### EXERCISE INSTRUCTIONS
Tally up the lines below that carry the word "在全屏地图中设置", answering with the figure alone.

### Items from a data source
◆ ◆ ◆ ◆ ◆ ◆ ◆

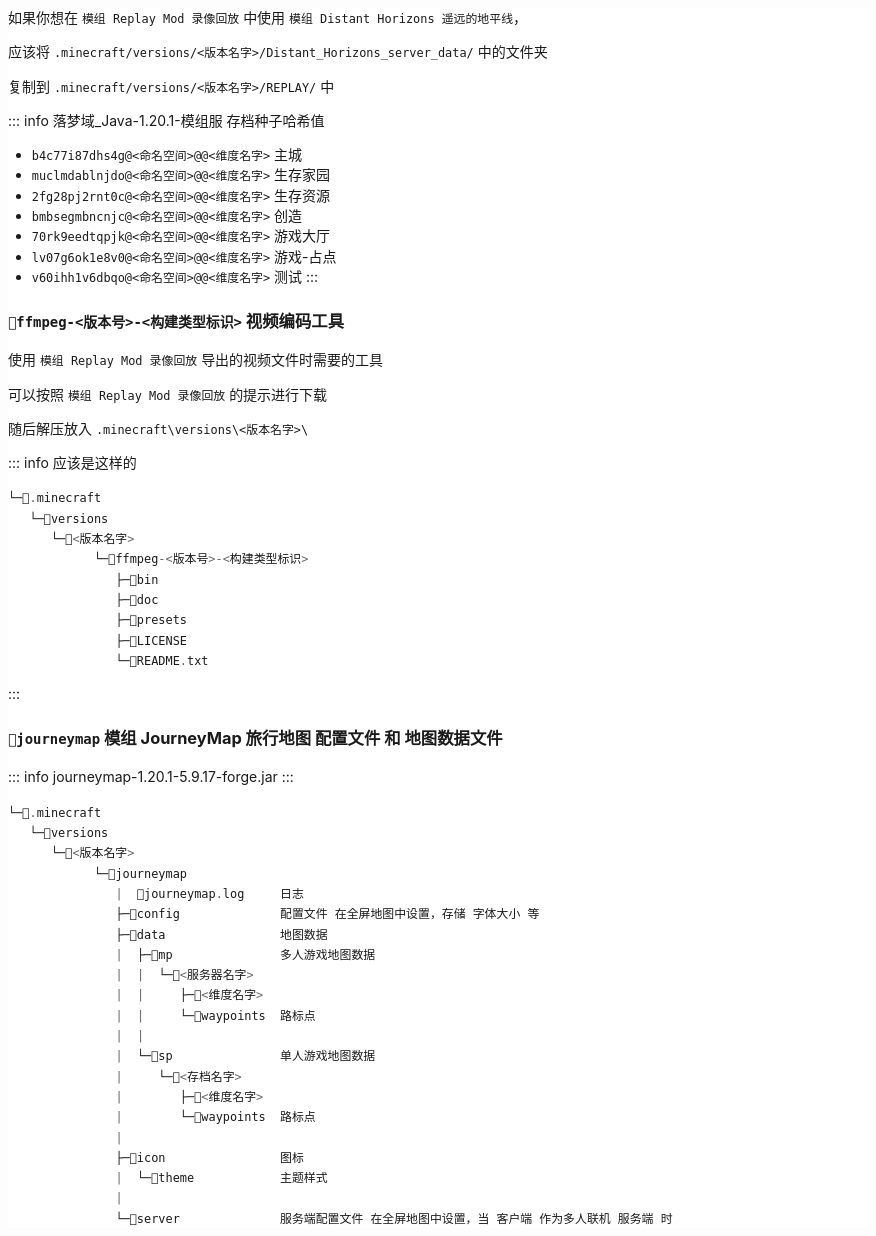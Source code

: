 如果你想在 `模组 Replay Mod 录像回放` 中使用 `模组 Distant Horizons 遥远的地平线`，

应该将 `.minecraft/versions/<版本名字>/Distant_Horizons_server_data/` 中的文件夹

复制到 `.minecraft/versions/<版本名字>/REPLAY/` 中

::: info 落梦域_Java-1.20.1-模组服 存档种子哈希值
- `b4c77i87dhs4g@<命名空间>@@<维度名字>` 主城
- `muclmdablnjdo@<命名空间>@@<维度名字>` 生存家园
- `2fg28pj2rnt0c@<命名空间>@@<维度名字>` 生存资源
- `bmbsegmbncnjc@<命名空间>@@<维度名字>` 创造
- `70rk9eedtqpjk@<命名空间>@@<维度名字>` 游戏大厅
- `lv07g6ok1e8v0@<命名空间>@@<维度名字>` 游戏-占点
- `v60ihh1v6dbqo@<命名空间>@@<维度名字>` 测试
:::



### `📁ffmpeg-<版本号>-<构建类型标识>` 视频编码工具
使用 `模组 Replay Mod 录像回放` 导出的视频文件时需要的工具

可以按照 `模组 Replay Mod 录像回放` 的提示进行下载

随后解压放入 `.minecraft\versions\<版本名字>\`

::: info 应该是这样的
```c
└─📁.minecraft
   └─📁versions
      └─📁<版本名字>
            └─📁ffmpeg-<版本号>-<构建类型标识>
               ├─📁bin
               ├─📁doc
               ├─📁presets
               ├─📄LICENSE
               └─📄README.txt

```
:::



### `📁journeymap` 模组 JourneyMap 旅行地图 配置文件 和 地图数据文件
::: info journeymap-1.20.1-5.9.17-forge.jar
:::

```c
└─📁.minecraft
   └─📁versions
      └─📁<版本名字>
            └─📁journeymap
               |  📄journeymap.log     日志
               ├─📁config              配置文件 在全屏地图中设置，存储 字体大小 等
               ├─📁data                地图数据
               |  ├─📁mp               多人游戏地图数据
               |  |  └─📁<服务器名字>
               |  |     ├─📁<维度名字>
               |  |     └─📁waypoints  路标点
               |  |
               |  └─📁sp               单人游戏地图数据
               |     └─📁<存档名字>
               |        ├─📁<维度名字>
               |        └─📁waypoints  路标点
               |
               ├─📁icon                图标
               |  └─📁theme            主题样式
               |  
               └─📁server              服务端配置文件 在全屏地图中设置，当 客户端 作为多人联机 服务端 时

```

◆ ◆ ◆ ◆ ◆ ◆ ◆

### ANSWER FOR THE TASK
2